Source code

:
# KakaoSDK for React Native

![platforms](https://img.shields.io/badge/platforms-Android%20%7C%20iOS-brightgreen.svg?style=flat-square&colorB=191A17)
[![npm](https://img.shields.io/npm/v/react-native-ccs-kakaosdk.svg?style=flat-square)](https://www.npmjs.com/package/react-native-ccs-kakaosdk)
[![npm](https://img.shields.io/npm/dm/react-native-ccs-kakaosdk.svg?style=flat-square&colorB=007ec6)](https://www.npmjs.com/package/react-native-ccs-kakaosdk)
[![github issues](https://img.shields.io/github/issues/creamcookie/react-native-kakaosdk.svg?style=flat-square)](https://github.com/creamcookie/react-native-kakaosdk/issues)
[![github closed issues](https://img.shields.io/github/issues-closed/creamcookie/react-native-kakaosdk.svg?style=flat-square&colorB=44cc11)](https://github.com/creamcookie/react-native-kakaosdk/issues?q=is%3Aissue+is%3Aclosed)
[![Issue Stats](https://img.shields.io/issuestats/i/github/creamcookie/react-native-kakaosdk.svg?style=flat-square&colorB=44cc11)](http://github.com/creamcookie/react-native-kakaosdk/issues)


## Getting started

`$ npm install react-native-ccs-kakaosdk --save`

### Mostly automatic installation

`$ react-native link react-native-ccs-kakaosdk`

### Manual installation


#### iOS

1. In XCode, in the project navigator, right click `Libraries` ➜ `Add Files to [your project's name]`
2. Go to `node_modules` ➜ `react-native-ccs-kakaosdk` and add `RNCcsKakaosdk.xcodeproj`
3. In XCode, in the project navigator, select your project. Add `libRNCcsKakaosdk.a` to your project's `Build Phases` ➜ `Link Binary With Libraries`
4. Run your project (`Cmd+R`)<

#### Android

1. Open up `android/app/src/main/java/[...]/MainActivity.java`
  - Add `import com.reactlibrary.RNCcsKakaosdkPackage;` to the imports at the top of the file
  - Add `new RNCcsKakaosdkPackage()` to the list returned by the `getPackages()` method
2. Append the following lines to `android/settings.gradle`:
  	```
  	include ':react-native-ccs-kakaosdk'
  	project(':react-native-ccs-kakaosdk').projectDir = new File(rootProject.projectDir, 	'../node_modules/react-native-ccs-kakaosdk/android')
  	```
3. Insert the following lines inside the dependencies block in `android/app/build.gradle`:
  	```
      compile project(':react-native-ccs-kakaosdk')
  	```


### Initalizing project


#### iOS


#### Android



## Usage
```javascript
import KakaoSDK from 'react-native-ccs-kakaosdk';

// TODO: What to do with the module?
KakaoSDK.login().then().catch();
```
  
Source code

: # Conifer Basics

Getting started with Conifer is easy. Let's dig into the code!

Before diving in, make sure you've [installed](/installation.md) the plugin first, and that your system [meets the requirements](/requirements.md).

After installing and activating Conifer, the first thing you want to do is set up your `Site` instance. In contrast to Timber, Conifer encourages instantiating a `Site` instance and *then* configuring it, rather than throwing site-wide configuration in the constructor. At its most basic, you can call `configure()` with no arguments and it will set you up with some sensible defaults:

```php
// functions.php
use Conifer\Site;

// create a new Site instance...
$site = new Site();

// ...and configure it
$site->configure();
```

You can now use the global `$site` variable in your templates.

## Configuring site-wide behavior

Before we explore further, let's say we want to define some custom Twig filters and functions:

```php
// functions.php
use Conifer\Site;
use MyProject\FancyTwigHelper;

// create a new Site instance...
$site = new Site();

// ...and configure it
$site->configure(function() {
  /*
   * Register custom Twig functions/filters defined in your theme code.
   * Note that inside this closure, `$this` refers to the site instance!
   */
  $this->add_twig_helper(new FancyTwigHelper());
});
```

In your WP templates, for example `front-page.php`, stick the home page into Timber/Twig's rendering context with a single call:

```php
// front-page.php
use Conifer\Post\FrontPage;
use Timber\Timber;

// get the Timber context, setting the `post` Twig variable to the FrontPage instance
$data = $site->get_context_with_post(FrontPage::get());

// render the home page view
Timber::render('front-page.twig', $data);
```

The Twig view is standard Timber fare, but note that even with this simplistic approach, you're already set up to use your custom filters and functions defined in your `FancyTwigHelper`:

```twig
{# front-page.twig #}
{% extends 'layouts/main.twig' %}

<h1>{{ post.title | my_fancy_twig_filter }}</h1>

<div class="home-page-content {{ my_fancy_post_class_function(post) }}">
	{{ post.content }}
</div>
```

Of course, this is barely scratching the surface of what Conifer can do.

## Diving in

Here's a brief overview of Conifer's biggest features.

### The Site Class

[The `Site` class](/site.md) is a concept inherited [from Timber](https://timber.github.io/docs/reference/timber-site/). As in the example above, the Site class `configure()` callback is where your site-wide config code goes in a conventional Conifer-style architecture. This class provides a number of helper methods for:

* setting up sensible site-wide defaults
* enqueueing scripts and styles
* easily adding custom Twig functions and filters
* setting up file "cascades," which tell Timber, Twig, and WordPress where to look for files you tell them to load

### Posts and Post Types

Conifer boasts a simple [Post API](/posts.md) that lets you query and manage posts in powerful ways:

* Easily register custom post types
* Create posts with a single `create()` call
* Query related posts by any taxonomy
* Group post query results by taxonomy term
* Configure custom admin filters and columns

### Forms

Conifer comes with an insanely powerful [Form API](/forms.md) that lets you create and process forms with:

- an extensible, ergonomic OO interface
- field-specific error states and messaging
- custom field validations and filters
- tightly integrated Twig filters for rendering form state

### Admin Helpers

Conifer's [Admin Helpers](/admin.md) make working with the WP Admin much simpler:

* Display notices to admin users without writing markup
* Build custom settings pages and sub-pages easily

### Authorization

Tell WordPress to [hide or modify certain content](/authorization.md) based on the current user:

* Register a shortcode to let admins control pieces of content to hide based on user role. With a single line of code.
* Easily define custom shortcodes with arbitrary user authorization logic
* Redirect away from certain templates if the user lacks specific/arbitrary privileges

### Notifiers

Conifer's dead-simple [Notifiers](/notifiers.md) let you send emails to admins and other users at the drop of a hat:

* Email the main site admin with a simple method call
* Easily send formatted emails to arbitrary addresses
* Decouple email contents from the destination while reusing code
_ _ _ _ _
WHAT IS BEING ASKED. Restate, word for word and with nothing added, the lines from the first line of the listing through the one where "of the file" stands.

TASK SOLUTION.
Source code

:
# KakaoSDK for React Native

![platforms](https://img.shields.io/badge/platforms-Android%20%7C%20iOS-brightgreen.svg?style=flat-square&colorB=191A17)
[![npm](https://img.shields.io/npm/v/react-native-ccs-kakaosdk.svg?style=flat-square)](https://www.npmjs.com/package/react-native-ccs-kakaosdk)
[![npm](https://img.shields.io/npm/dm/react-native-ccs-kakaosdk.svg?style=flat-square&colorB=007ec6)](https://www.npmjs.com/package/react-native-ccs-kakaosdk)
[![github issues](https://img.shields.io/github/issues/creamcookie/react-native-kakaosdk.svg?style=flat-square)](https://github.com/creamcookie/react-native-kakaosdk/issues)
[![github closed issues](https://img.shields.io/github/issues-closed/creamcookie/react-native-kakaosdk.svg?style=flat-square&colorB=44cc11)](https://github.com/creamcookie/react-native-kakaosdk/issues?q=is%3Aissue+is%3Aclosed)
[![Issue Stats](https://img.shields.io/issuestats/i/github/creamcookie/react-native-kakaosdk.svg?style=flat-square&colorB=44cc11)](http://github.com/creamcookie/react-native-kakaosdk/issues)


## Getting started

`$ npm install react-native-ccs-kakaosdk --save`

### Mostly automatic installation

`$ react-native link react-native-ccs-kakaosdk`

### Manual installation


#### iOS

1. In XCode, in the project navigator, right click `Libraries` ➜ `Add Files to [your project's name]`
2. Go to `node_modules` ➜ `react-native-ccs-kakaosdk` and add `RNCcsKakaosdk.xcodeproj`
3. In XCode, in the project navigator, select your project. Add `libRNCcsKakaosdk.a` to your project's `Build Phases` ➜ `Link Binary With Libraries`
4. Run your project (`Cmd+R`)<

#### Android

1. Open up `android/app/src/main/java/[...]/MainActivity.java`
  - Add `import com.reactlibrary.RNCcsKakaosdkPackage;` to the imports at the top of the file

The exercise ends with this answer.